I have two lathes, a Grizzly G0709 14" x 40" and a Clausing 5418 (12" x 24").  I leave a set-tru 3-jaw on the Grizzly and a 5-C collet chuck on the Clausing.  The Clausing is my go-to for collet work even though I have a full set of 5-C collets and a lever-style closer for the Grizzly.  Frankly, it's just easier for me to leave the Clausing set up with the 5-C collet chuck.

My chuck is from CDCOtool.com.  The even 1/32" collets are from CDCO also, added the 64's ones from CME tools out of the Detroit area.  My chuck took a little finessing to get dialed in, but was at about 0.0002" run-out at the collet mating face last I checked it.  I've had no issues with the collet chuck or collets.

5-C Collets are great for a very short diameter range, that's why they sell them in 1/64" increments.  They are great for gripping on the perimeter without marring material.  As mentioned above, great for multiple set-up jobs as your concentricity is much closer than most 3-jaws.  I generally throw stock in a collet and when slowly advancing the cutter tool hit the entire diameter at once.

Down side is you have to spin the chuck key around 20 revolutions to change a collet.  I have a 3/8" square drive adapter mounted in a Makita cordless for collet changes.  Probably haven't had a regular chuck on my Clausing in 3 years.  But that's the advantage of 2 lathes.

I used a lathe dog once turning between centers.  Did it just so I could say I have.  I center drilled both ends with a set-tru 3-jaw, so really didn't need the dog.  More experienced guys will have better feedback for you.

Bruce


----------



## mikey (Jan 29, 2020)

Turning between centers is theoretically the most accurate way to turn something on the lathe.
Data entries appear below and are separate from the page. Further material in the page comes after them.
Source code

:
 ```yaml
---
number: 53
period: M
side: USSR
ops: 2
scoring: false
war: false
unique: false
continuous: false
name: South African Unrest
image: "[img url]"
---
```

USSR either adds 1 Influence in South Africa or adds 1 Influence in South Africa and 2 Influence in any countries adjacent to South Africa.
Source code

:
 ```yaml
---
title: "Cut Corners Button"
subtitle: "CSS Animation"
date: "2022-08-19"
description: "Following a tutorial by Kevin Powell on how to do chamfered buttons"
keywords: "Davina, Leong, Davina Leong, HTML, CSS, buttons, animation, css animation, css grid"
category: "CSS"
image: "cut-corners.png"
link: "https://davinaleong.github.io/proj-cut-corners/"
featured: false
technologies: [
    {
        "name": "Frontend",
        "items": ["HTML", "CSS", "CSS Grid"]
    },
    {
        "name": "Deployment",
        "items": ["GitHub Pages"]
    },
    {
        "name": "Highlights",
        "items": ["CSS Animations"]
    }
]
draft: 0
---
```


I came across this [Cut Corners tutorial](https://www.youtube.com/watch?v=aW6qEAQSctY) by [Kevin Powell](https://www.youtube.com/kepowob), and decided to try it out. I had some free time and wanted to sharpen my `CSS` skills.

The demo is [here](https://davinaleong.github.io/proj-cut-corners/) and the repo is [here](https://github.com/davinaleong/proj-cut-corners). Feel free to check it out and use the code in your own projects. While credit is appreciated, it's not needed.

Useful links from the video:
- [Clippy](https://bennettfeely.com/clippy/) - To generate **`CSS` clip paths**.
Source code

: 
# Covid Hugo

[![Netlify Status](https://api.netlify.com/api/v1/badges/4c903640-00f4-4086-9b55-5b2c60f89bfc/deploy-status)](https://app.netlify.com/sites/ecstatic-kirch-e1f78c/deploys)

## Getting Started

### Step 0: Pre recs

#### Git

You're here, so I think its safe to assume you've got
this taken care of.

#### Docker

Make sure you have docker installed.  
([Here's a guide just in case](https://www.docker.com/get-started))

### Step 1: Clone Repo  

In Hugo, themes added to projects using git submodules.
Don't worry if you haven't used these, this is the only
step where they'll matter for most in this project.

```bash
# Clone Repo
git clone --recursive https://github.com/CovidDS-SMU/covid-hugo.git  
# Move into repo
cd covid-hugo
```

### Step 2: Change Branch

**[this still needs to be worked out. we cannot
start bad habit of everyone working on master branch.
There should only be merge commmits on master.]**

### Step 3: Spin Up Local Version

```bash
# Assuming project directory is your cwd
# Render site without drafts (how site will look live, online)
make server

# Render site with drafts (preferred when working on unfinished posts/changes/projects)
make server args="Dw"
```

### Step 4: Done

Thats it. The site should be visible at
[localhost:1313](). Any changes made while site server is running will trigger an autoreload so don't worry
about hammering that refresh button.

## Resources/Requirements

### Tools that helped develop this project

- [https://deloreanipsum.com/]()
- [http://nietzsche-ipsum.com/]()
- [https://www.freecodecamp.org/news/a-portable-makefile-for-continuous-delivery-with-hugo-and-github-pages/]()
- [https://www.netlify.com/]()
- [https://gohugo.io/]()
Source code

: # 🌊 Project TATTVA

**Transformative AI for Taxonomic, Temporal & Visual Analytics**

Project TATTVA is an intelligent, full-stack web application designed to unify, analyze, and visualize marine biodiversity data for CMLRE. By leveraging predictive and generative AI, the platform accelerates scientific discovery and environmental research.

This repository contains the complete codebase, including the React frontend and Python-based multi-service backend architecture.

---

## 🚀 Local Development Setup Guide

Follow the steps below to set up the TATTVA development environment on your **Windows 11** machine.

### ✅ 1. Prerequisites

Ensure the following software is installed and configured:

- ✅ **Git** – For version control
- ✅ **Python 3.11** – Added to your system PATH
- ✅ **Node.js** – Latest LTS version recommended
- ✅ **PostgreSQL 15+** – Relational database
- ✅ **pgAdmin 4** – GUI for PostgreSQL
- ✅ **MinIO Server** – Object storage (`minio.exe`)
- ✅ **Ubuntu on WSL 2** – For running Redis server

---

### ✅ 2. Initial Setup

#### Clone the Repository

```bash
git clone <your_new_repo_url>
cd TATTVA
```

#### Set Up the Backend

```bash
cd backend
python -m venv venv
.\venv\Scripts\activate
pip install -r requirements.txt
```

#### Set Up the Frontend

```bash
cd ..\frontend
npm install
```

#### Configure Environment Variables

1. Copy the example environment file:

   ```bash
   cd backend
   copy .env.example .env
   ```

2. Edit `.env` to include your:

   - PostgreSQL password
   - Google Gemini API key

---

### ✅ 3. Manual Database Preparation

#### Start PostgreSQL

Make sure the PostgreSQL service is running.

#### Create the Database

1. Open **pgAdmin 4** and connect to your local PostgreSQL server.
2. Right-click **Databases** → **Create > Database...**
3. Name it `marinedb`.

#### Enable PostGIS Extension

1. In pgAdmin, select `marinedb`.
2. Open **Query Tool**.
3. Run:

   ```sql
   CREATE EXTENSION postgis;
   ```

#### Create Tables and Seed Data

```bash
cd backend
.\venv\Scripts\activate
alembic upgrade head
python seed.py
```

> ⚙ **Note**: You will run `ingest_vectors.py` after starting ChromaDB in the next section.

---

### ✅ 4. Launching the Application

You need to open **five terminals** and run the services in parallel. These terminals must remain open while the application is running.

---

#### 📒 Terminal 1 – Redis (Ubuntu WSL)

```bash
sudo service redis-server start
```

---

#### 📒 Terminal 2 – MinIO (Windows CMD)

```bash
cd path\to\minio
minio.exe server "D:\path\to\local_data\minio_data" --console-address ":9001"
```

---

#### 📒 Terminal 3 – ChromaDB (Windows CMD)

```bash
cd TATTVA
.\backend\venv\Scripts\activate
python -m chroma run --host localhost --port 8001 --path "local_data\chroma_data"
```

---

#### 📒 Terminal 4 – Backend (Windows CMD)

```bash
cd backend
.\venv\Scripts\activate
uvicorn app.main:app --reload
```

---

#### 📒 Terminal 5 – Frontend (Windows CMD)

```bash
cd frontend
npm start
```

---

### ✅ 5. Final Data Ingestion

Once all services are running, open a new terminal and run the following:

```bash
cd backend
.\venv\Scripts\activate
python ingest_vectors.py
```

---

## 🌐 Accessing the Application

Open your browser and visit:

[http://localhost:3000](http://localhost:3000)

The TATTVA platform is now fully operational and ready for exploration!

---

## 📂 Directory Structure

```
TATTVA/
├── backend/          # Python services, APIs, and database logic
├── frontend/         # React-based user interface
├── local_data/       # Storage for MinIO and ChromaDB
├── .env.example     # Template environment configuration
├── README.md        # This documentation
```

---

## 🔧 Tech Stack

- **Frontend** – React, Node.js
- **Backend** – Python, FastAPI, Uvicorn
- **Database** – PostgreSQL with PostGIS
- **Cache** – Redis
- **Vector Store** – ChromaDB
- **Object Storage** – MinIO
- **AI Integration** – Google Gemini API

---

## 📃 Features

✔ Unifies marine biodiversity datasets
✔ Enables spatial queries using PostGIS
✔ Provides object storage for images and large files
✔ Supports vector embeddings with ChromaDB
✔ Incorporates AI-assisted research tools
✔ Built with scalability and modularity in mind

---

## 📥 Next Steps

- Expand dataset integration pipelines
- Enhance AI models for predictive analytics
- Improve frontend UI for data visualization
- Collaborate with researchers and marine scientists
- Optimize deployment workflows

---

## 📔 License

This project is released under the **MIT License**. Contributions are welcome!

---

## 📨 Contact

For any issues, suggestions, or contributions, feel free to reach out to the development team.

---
It requires that the 60 degree center holes be accurately made and that the dead center in the spindle be accurate. It is also recommended that you use a hardened and accurate dead center in the tailstock that is properly aligned; however, most of us use a live center for this because it doesn't require lubricating the tip and is less likely to expand and tighten up as the part heats up.

Between centers work requires a drive dog and the type of dog you get depends on what you use to drive it. If you have a drive plate (like benmychree pointed to) then the dogleg one with a bent tail is better. These will also work to hook one of the jaws of jawed chuck. My spindle has a threaded hole for a post that catches a dog with a straight tail; it is very rigid and I prefer it over a separate plate. So, the dog depends on the driver.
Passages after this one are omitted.